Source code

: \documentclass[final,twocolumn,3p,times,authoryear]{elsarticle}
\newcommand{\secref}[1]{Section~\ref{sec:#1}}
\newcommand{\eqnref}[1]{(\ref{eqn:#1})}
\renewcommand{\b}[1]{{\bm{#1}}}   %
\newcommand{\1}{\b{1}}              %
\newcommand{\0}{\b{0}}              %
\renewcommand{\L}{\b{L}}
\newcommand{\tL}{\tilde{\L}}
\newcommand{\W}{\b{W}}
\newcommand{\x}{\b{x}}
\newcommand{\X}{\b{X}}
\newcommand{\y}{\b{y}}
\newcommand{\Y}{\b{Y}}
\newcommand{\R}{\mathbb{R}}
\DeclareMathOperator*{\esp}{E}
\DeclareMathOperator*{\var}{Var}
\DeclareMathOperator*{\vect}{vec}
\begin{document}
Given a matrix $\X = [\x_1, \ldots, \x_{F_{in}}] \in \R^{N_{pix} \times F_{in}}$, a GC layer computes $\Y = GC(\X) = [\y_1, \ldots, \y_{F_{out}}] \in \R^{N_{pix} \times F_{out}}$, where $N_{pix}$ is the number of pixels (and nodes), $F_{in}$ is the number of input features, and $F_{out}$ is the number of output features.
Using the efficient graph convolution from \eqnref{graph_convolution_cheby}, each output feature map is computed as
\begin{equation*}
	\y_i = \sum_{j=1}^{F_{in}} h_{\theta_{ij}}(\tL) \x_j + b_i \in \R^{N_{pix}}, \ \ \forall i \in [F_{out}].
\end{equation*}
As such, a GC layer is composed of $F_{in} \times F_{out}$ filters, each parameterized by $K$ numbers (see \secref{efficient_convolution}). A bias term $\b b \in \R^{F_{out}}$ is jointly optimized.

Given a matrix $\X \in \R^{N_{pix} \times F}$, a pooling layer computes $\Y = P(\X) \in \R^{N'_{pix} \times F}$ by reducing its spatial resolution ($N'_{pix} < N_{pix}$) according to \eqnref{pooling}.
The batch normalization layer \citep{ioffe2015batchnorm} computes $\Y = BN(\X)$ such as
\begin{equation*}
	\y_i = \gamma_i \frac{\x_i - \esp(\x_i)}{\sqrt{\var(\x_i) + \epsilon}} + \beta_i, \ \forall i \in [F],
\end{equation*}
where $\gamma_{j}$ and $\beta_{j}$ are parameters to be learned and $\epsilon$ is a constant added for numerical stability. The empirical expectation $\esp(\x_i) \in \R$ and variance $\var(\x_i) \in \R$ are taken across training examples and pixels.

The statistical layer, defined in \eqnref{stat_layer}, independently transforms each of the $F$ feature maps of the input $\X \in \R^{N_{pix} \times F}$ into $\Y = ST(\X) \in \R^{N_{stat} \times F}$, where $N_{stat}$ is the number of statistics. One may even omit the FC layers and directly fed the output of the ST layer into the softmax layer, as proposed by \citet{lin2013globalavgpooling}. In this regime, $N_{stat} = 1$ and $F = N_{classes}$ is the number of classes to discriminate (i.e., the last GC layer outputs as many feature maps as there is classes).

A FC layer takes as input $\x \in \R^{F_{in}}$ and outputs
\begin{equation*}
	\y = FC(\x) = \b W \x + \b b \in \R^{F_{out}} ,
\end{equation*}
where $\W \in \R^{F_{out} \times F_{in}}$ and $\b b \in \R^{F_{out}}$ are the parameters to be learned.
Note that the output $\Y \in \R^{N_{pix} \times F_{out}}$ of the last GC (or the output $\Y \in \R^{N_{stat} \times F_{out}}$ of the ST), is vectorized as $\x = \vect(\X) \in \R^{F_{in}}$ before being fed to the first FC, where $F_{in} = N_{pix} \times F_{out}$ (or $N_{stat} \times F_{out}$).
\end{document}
········
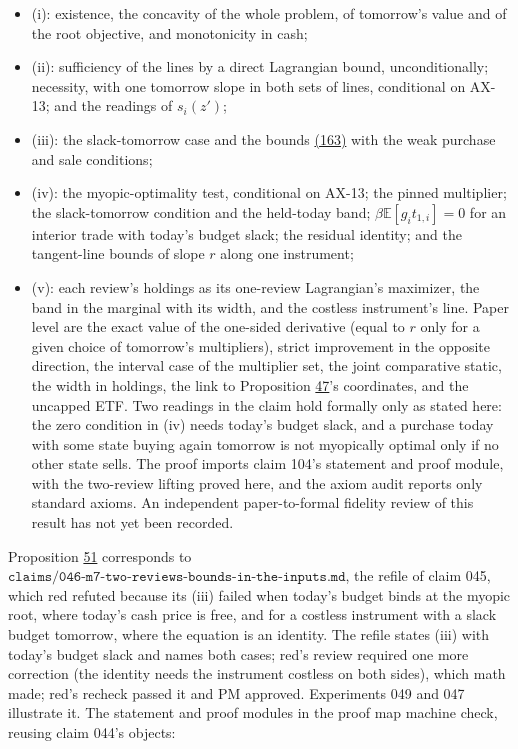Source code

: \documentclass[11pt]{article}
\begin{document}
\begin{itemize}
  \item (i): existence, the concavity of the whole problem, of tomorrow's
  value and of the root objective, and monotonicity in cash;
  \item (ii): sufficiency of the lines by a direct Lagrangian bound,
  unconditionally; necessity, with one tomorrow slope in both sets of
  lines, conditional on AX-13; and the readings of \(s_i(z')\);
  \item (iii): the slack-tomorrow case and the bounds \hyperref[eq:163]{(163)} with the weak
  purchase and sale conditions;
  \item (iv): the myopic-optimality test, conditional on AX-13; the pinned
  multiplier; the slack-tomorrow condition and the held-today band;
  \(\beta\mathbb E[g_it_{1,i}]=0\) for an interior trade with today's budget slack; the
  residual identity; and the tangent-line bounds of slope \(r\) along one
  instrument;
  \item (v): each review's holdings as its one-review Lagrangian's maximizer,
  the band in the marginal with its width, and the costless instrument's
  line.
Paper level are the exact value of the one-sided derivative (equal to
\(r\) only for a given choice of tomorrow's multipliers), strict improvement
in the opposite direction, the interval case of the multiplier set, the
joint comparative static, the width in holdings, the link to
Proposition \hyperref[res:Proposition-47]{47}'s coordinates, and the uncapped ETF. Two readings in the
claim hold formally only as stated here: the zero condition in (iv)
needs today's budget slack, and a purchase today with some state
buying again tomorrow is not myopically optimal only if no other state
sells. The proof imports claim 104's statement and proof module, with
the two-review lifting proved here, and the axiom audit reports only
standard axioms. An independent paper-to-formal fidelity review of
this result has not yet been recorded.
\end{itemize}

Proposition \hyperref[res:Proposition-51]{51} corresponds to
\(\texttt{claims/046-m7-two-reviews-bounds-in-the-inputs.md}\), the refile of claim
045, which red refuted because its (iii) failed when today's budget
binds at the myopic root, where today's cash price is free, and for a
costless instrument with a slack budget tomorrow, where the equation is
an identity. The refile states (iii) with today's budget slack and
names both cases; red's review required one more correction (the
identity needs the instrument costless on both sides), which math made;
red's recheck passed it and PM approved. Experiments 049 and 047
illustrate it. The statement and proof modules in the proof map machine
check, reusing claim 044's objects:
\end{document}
········
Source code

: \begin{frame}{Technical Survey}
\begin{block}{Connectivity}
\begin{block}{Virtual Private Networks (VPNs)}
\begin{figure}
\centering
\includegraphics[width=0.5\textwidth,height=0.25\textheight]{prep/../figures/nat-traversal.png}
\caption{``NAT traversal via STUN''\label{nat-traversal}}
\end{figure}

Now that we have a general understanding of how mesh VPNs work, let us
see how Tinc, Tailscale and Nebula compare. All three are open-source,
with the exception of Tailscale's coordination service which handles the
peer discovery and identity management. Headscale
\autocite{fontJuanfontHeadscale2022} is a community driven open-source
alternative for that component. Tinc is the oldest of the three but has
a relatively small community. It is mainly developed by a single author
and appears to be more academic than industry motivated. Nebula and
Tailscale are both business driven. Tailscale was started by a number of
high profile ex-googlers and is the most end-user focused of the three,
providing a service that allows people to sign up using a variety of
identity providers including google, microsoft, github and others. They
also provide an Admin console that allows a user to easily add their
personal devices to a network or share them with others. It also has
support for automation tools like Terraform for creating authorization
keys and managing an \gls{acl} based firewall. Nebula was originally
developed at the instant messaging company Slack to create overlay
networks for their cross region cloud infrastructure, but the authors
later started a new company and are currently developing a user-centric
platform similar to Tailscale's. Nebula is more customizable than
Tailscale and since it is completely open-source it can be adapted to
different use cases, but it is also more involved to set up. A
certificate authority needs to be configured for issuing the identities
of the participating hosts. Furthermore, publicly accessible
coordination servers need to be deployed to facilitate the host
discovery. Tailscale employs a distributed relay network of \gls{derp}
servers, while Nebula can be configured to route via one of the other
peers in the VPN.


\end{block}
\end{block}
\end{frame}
········
Take from the material above every line that includes the word "claim".

claim hold formally only as stated here: the zero condition in (iv)
sells. The proof imports claim 104's statement and proof module, with
\(\texttt{claims/046-m7-two-reviews-bounds-in-the-inputs.md}\), the refile of claim
check, reusing claim 044's objects:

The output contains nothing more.